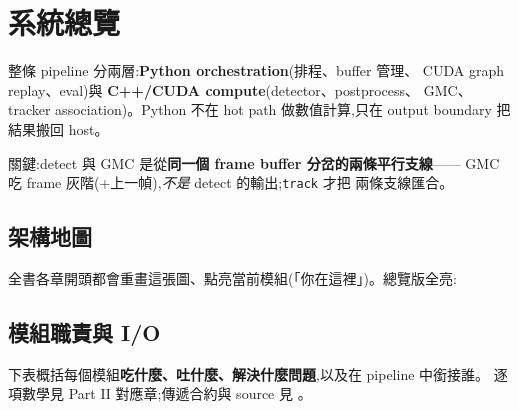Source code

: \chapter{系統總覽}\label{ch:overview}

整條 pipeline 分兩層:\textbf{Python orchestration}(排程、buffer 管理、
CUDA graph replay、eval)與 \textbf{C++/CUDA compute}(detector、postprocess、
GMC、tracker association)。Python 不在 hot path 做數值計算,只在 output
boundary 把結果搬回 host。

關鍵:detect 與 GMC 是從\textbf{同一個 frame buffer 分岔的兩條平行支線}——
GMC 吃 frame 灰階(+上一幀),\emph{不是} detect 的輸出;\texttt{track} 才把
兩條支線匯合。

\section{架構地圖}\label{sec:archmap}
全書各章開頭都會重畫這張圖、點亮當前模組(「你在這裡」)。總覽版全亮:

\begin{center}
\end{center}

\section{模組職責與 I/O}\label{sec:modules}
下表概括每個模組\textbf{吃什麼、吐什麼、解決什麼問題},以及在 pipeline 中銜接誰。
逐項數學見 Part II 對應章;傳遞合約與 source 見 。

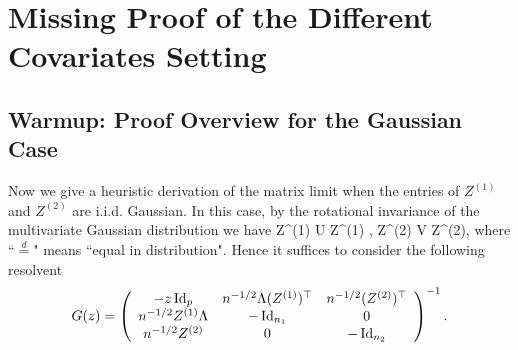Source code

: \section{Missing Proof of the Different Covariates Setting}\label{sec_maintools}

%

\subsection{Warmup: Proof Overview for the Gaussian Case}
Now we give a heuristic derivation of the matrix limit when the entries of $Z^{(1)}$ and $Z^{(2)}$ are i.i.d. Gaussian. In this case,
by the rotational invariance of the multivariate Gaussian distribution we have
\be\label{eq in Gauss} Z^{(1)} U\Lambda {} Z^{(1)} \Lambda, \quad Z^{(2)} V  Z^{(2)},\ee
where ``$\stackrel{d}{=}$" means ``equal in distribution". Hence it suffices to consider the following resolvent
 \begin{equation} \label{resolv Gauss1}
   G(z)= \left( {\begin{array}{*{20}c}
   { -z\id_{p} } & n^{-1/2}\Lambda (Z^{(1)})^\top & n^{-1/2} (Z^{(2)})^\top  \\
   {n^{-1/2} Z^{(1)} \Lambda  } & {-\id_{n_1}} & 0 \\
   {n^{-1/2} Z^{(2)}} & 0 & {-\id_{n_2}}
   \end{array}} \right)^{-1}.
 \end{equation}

_ _ _ _

Task requirements:
Pick out each line above that includes "Lambda" and show it.

Response:
\be\label{eq in Gauss} Z^{(1)} U\Lambda {} Z^{(1)} \Lambda, \quad Z^{(2)} V  Z^{(2)},\ee
   { -z\id_{p} } & n^{-1/2}\Lambda (Z^{(1)})^\top & n^{-1/2} (Z^{(2)})^\top  \\
   {n^{-1/2} Z^{(1)} \Lambda  } & {-\id_{n_1}} & 0 \\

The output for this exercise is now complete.